脚が弾むように歩いていると、後ろから追い抜くグループの話し声が耳に入ってきた。


「さっきの、沙由奈だった?」

「防波堤に座ってたの?」


「やっぱそうだよね。私も沙由奈っぽいなぁって思った」



沙由奈が?


防波堤?


パッと芽衣を見ると、真紗希の視線も芽衣へと向いていた。


「あ...沙由奈ちゃんのとこ行かなきゃ」


そう言い終わらないうちに芽衣が1番に走り出し、その後ろを私と真紗希が追って走った。


息切れを深呼吸で整えながら、目で紗由奈を探した。

同じ方向で、3人の動きが止まった。


防波堤の上。


うちの学校の制服を着た女の子が1人座ってる。

間違いなく沙由奈だ。


近づくと、沙由奈は顔をこっちに向けて眉をひそめた。


威嚇というよりも少しおびえているようにも見えた。


「な、何よ。まだなんかあるの?」

強がってはいるけれど、声に強さがあまりない。


そういえばこの場所…格闘の末、海に落ちた所だ。


「沙由奈、学校行かないの?」


最初に、真紗希が芽衣の前に立ち沙由奈に聞いた。



小さく笑った紗由奈は、


「行けるわけない…今さらどの面下げていけばいいんだよ。
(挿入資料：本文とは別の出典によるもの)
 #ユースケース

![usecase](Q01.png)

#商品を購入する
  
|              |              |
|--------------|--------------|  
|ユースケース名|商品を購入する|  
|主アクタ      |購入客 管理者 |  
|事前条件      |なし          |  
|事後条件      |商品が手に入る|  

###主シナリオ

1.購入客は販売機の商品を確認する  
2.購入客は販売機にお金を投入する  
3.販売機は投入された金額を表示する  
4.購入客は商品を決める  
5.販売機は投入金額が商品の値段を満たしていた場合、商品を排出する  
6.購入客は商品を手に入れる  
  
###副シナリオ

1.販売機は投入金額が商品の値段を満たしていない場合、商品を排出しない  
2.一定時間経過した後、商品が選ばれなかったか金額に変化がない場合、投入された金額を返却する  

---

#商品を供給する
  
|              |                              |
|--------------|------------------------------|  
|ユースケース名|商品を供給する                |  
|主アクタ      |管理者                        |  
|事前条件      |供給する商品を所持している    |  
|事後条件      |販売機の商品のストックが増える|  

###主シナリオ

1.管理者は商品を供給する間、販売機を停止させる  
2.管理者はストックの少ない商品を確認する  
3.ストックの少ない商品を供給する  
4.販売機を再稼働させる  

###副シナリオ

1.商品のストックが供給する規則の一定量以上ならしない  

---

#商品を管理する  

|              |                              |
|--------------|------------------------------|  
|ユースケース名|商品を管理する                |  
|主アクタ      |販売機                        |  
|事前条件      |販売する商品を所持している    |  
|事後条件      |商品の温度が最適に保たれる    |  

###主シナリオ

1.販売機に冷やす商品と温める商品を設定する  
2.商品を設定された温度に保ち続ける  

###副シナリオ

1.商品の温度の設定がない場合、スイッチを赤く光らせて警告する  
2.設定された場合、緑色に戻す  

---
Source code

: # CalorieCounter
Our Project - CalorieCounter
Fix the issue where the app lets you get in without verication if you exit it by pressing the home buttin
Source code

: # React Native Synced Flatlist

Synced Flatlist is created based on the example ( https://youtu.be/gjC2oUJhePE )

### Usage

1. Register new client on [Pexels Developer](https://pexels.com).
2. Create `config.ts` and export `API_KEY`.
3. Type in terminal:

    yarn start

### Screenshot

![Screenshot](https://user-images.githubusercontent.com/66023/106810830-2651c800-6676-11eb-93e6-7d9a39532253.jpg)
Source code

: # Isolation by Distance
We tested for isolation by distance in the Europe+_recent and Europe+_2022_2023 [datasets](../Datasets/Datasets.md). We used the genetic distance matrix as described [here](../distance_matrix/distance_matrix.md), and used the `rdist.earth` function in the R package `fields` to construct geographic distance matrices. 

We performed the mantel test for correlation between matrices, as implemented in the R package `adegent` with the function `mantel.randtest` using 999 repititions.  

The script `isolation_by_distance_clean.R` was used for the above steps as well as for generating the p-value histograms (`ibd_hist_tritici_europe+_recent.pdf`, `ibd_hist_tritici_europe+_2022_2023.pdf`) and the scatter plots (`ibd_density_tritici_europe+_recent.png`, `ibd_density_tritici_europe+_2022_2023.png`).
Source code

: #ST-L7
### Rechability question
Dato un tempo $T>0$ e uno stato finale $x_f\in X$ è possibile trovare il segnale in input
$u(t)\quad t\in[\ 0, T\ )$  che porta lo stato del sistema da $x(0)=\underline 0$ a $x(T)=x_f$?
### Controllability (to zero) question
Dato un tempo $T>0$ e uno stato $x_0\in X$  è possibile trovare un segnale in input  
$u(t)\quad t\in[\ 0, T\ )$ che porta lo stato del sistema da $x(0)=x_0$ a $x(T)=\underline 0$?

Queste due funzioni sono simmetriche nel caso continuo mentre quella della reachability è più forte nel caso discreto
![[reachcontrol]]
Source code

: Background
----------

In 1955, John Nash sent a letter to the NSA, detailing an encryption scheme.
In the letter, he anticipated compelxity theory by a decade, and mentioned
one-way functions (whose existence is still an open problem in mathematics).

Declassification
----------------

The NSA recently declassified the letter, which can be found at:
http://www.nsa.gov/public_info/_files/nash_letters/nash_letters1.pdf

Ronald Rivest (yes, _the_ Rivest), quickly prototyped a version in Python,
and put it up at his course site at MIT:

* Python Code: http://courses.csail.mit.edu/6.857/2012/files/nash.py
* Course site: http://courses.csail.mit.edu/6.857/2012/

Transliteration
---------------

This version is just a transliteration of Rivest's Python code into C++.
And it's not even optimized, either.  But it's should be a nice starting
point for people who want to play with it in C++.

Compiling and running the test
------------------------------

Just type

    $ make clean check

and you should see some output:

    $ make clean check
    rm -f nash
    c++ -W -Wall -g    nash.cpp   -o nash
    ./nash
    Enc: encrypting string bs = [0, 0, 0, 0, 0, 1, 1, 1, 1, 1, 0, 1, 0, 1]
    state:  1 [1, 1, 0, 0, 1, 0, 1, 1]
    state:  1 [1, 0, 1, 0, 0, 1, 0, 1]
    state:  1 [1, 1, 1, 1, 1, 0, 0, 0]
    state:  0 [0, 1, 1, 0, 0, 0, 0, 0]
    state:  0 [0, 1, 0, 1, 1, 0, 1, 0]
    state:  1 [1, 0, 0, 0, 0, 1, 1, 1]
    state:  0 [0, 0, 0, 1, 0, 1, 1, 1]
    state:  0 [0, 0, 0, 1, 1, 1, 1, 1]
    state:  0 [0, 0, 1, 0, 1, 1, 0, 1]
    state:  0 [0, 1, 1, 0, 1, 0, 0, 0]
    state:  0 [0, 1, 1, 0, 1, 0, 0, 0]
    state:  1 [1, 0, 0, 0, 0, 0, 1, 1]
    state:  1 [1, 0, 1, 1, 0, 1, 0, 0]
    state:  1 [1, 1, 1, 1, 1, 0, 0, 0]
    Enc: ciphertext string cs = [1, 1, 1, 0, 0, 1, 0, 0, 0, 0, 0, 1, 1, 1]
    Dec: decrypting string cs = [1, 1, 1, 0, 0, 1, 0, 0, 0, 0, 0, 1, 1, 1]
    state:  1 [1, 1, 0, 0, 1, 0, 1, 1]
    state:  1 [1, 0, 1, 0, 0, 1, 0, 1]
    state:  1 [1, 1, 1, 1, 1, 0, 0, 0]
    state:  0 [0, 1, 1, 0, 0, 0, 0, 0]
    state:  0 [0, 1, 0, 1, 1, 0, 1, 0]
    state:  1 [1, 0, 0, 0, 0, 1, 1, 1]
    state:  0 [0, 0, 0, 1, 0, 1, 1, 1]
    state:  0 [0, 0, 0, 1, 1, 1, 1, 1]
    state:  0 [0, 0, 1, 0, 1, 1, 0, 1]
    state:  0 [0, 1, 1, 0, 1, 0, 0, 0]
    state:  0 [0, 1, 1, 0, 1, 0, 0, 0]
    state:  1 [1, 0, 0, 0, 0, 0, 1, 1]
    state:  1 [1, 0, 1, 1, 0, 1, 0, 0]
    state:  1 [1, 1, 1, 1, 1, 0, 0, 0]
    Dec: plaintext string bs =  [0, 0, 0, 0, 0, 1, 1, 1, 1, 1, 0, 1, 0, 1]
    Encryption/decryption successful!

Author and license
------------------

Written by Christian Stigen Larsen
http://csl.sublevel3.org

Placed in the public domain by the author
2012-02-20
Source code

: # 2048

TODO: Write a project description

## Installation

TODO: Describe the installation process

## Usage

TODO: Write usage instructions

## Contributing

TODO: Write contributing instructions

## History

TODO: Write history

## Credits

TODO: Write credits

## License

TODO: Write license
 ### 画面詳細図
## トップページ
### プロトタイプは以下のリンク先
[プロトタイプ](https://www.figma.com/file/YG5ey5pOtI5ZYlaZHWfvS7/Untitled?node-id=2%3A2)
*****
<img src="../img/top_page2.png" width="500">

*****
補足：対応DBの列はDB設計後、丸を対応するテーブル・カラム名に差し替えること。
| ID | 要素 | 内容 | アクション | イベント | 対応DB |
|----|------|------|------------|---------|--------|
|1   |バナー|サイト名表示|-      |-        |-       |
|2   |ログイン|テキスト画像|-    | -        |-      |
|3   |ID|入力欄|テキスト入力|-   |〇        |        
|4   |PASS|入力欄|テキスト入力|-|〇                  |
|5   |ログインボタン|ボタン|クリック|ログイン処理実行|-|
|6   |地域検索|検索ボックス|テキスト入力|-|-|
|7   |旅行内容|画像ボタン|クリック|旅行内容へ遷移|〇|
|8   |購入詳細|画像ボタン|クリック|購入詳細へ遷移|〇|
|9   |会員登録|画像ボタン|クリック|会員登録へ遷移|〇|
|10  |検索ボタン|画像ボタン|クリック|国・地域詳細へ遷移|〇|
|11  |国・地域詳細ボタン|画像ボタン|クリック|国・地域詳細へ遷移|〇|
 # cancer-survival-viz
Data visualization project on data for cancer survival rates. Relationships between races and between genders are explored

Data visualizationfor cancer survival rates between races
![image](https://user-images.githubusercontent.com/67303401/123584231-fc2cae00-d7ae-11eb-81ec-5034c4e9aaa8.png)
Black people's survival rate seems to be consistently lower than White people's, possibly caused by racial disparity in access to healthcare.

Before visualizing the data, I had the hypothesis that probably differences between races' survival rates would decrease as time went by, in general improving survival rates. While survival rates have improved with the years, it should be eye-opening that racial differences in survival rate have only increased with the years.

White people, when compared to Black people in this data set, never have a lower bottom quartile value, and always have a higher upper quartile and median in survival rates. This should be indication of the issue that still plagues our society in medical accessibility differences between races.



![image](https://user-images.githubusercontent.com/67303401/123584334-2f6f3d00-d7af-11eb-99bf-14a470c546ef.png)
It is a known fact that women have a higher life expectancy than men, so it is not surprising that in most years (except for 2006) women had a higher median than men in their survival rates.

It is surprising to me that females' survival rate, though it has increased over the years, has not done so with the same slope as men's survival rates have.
真紗希はうまく逃げれていいね」

視線は海の方へ向けてそう言った。

沙由奈は、少しやせたように感じた。


真紗希は一歩前に出て、

「逃げてんの、沙由奈じゃん」

紗由奈をじっと見た。


紗由奈は微動だにしなかった。


真紗希は、ふうっと息を吸い込んで続ける。

「私達は自分がしてきたことの責任取らなきゃならない。こうなったのも、当然だと思う。歩成が止めてくれなかったら、私達はどこまでも落ちてたと思う…人として最低な戻れなくなる所まで」


真紗希が沙由奈にこんな風に話すのは初めて聞いた。


「芽衣が悪いわけじゃないのわかってるんでしょ、本当は。沙由奈を止められなかった私が悪い…沙由奈が何もかもを芽衣のせいにしたのが悪い…そうでしょ?」


涙声だけど、はきはきと真紗希は沙由奈に問いかける。



紗由奈は小さな声で、弱々しい口調で話し始めた。


「神様は不公平だよね。芽衣は私の持ってないものばかり持ってて。何の努力もしなくてもいいんだから」


沙由奈の言葉に芽衣がビクッとなる。


紗由奈を少しおびえた瞳で芽衣は見つめる。


「私は自分の顔が嫌い。キツイ顏で気が強そうに思われて…」


芽衣は恐る恐る沙由奈に近づいた。